Buckling and ultimate strength of perforated plate panels subject to axial compression: experimental and numerical investigations with design formulations

Abstract

It has been recognised that the current shipbuilding industry design practice for perforated plates is not relevant with relatively large opening size and/or with large plate thickness, and it is believed that this problem has caused structural damage accidents in actual ship structures with openings. The motive of the present study was to resolve this issue by introducing a new design formulation of the critical buckling strength for perforated plates, which is pertinent to the structural design application on the safety side. For this purpose, a series of experimental and numerical studies are undertaken on buckling and ultimate strength of plates and stiffened panels with an opening and subject to axial compressive actions. A total of 90 perforated plates and also a total of 9 stiffened panels with an opening are tested up to and beyond ultimate strength, where important parameters of influence such as plate aspect ratio, plate slenderness ratio, opening size and shape, and opening location are varied. Elastic-plastic large deflection finite element method analyses are performed on the test structures.
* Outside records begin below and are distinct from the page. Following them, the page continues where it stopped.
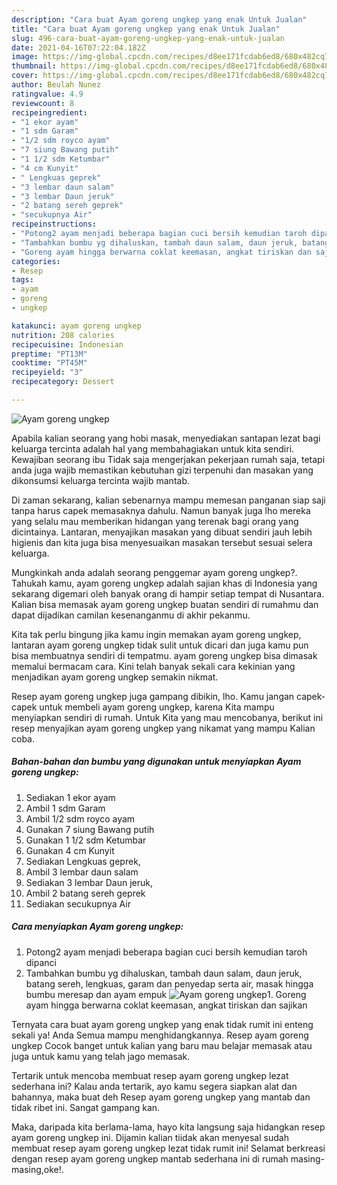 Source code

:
```yaml
---
description: "Cara buat Ayam goreng ungkep yang enak Untuk Jualan"
title: "Cara buat Ayam goreng ungkep yang enak Untuk Jualan"
slug: 496-cara-buat-ayam-goreng-ungkep-yang-enak-untuk-jualan
date: 2021-04-16T07:22:04.182Z
image: https://img-global.cpcdn.com/recipes/d8ee171fcdab6ed8/680x482cq70/ayam-goreng-ungkep-foto-resep-utama.jpg
thumbnail: https://img-global.cpcdn.com/recipes/d8ee171fcdab6ed8/680x482cq70/ayam-goreng-ungkep-foto-resep-utama.jpg
cover: https://img-global.cpcdn.com/recipes/d8ee171fcdab6ed8/680x482cq70/ayam-goreng-ungkep-foto-resep-utama.jpg
author: Beulah Nunez
ratingvalue: 4.9
reviewcount: 8
recipeingredient:
- "1 ekor ayam"
- "1 sdm Garam"
- "1/2 sdm royco ayam"
- "7 siung Bawang putih"
- "1 1/2 sdm Ketumbar"
- "4 cm Kunyit"
- " Lengkuas geprek"
- "3 lembar daun salam"
- "3 lembar Daun jeruk"
- "2 batang sereh geprek"
- "secukupnya Air"
recipeinstructions:
- "Potong2 ayam menjadi beberapa bagian cuci bersih kemudian taroh dipanci"
- "Tambahkan bumbu yg dihaluskan, tambah daun salam, daun jeruk, batang sereh, lengkuas, garam dan penyedap serta air, masak hingga bumbu meresap dan ayam empuk"
- "Goreng ayam hingga berwarna coklat keemasan, angkat tiriskan dan sajikan"
categories:
- Resep
tags:
- ayam
- goreng
- ungkep

katakunci: ayam goreng ungkep 
nutrition: 208 calories
recipecuisine: Indonesian
preptime: "PT13M"
cooktime: "PT45M"
recipeyield: "3"
recipecategory: Dessert

---
```



![Ayam goreng ungkep](https://img-global.cpcdn.com/recipes/d8ee171fcdab6ed8/680x482cq70/ayam-goreng-ungkep-foto-resep-utama.jpg)

Apabila kalian seorang yang hobi masak, menyediakan santapan lezat bagi keluarga tercinta adalah hal yang membahagiakan untuk kita sendiri. Kewajiban seorang ibu Tidak saja mengerjakan pekerjaan rumah saja, tetapi anda juga wajib memastikan kebutuhan gizi terpenuhi dan masakan yang dikonsumsi keluarga tercinta wajib mantab.

Di zaman  sekarang, kalian sebenarnya mampu memesan panganan siap saji tanpa harus capek memasaknya dahulu. Namun banyak juga lho mereka yang selalu mau memberikan hidangan yang terenak bagi orang yang dicintainya. Lantaran, menyajikan masakan yang dibuat sendiri jauh lebih higienis dan kita juga bisa menyesuaikan masakan tersebut sesuai selera keluarga. 



Mungkinkah anda adalah seorang penggemar ayam goreng ungkep?. Tahukah kamu, ayam goreng ungkep adalah sajian khas di Indonesia yang sekarang digemari oleh banyak orang di hampir setiap tempat di Nusantara. Kalian bisa memasak ayam goreng ungkep buatan sendiri di rumahmu dan dapat dijadikan camilan kesenanganmu di akhir pekanmu.

Kita tak perlu bingung jika kamu ingin memakan ayam goreng ungkep, lantaran ayam goreng ungkep tidak sulit untuk dicari dan juga kamu pun bisa membuatnya sendiri di tempatmu. ayam goreng ungkep bisa dimasak memalui bermacam cara. Kini telah banyak sekali cara kekinian yang menjadikan ayam goreng ungkep semakin nikmat.

Resep ayam goreng ungkep juga gampang dibikin, lho. Kamu jangan capek-capek untuk membeli ayam goreng ungkep, karena Kita mampu menyiapkan sendiri di rumah. Untuk Kita yang mau mencobanya, berikut ini resep menyajikan ayam goreng ungkep yang nikamat yang mampu Kalian coba.

<!--inarticleads1-->

##### Bahan-bahan dan bumbu yang digunakan untuk menyiapkan Ayam goreng ungkep:

1. Sediakan 1 ekor ayam
1. Ambil 1 sdm Garam
1. Ambil 1/2 sdm royco ayam
1. Gunakan 7 siung Bawang putih
1. Gunakan 1 1/2 sdm Ketumbar
1. Gunakan 4 cm Kunyit
1. Sediakan  Lengkuas geprek,
1. Ambil 3 lembar daun salam
1. Sediakan 3 lembar Daun jeruk,
1. Ambil 2 batang sereh geprek
1. Sediakan secukupnya Air




<!--inarticleads2-->

##### Cara menyiapkan Ayam goreng ungkep:

1. Potong2 ayam menjadi beberapa bagian cuci bersih kemudian taroh dipanci
1. Tambahkan bumbu yg dihaluskan, tambah daun salam, daun jeruk, batang sereh, lengkuas, garam dan penyedap serta air, masak hingga bumbu meresap dan ayam empuk
<img src="https://img-global.cpcdn.com/steps/5d604b58ab4f7105/160x128cq70/ayam-goreng-ungkep-langkah-memasak-2-foto.jpg" alt="Ayam goreng ungkep">1. Goreng ayam hingga berwarna coklat keemasan, angkat tiriskan dan sajikan




Ternyata cara buat ayam goreng ungkep yang enak tidak rumit ini enteng sekali ya! Anda Semua mampu menghidangkannya. Resep ayam goreng ungkep Cocok banget untuk kalian yang baru mau belajar memasak atau juga untuk kamu yang telah jago memasak.

Tertarik untuk mencoba membuat resep ayam goreng ungkep lezat sederhana ini? Kalau anda tertarik, ayo kamu segera siapkan alat dan bahannya, maka buat deh Resep ayam goreng ungkep yang mantab dan tidak ribet ini. Sangat gampang kan. 

Maka, daripada kita berlama-lama, hayo kita langsung saja hidangkan resep ayam goreng ungkep ini. Dijamin kalian tiidak akan menyesal sudah membuat resep ayam goreng ungkep lezat tidak rumit ini! Selamat berkreasi dengan resep ayam goreng ungkep mantab sederhana ini di rumah masing-masing,oke!.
Existing and newly derived design-formula solutions of buckling and ultimate strength of the test plate panels are compared with experimental results and non-linear finite element method computations, indicating that the critical buckling strength formulation developed in the present study as well as an existing ultimate strength formula is useful for design and strength assessment of steel plate panels with an opening. The experimental database on buckling collapse of steel plate panels with an opening will be very useful for future use. Details of experiments and numerical computations together with insights developed from the present study are documented.